Stored items
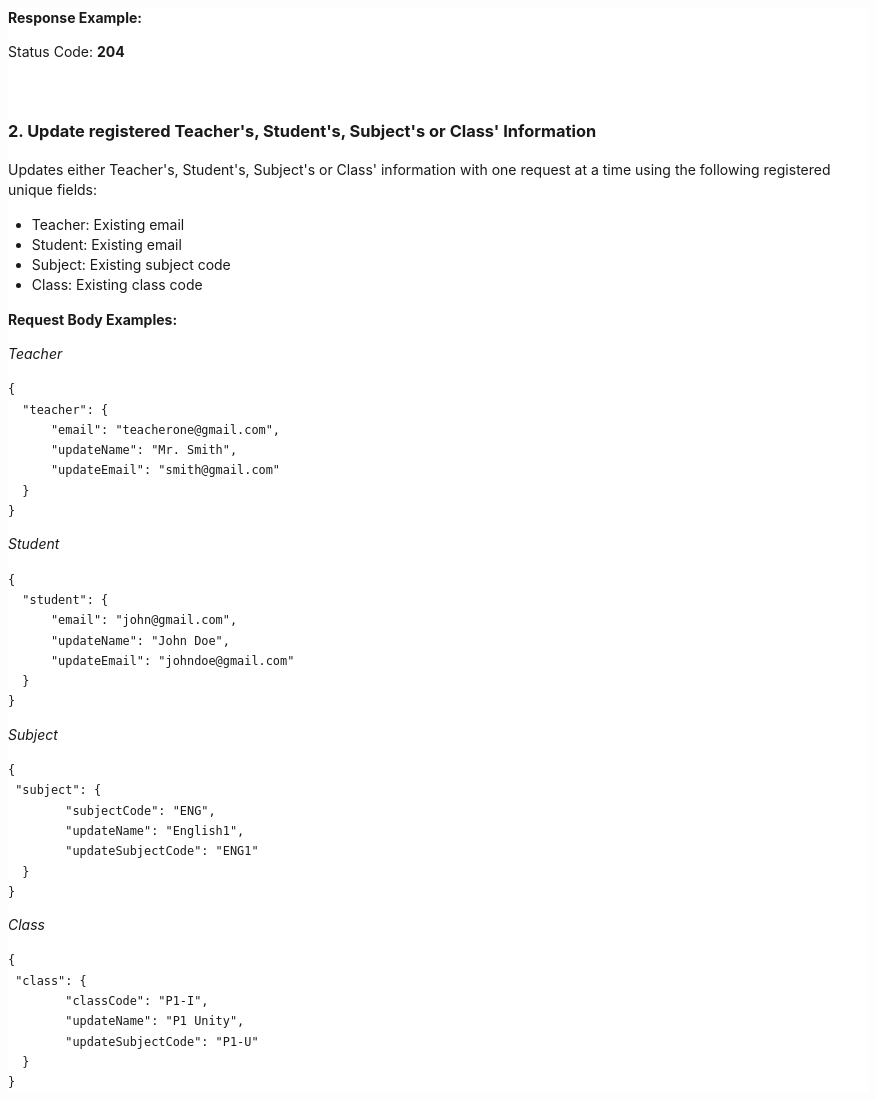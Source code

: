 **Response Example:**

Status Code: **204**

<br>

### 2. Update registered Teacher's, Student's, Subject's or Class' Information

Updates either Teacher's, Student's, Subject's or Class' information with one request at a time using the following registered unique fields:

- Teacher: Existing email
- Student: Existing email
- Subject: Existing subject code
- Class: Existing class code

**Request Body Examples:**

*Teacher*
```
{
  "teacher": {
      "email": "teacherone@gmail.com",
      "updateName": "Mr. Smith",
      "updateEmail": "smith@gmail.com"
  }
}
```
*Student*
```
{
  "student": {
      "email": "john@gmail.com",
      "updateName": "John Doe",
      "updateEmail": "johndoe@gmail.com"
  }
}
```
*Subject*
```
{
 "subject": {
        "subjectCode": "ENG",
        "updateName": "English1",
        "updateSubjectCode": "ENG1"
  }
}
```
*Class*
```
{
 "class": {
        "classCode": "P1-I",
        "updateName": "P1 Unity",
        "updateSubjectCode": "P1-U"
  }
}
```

→ Directions
Copy every line of the data that holds the string "updateEmail".

→ Worked solution
      "updateEmail": "smith@gmail.com"
      "updateEmail": "johndoe@gmail.com"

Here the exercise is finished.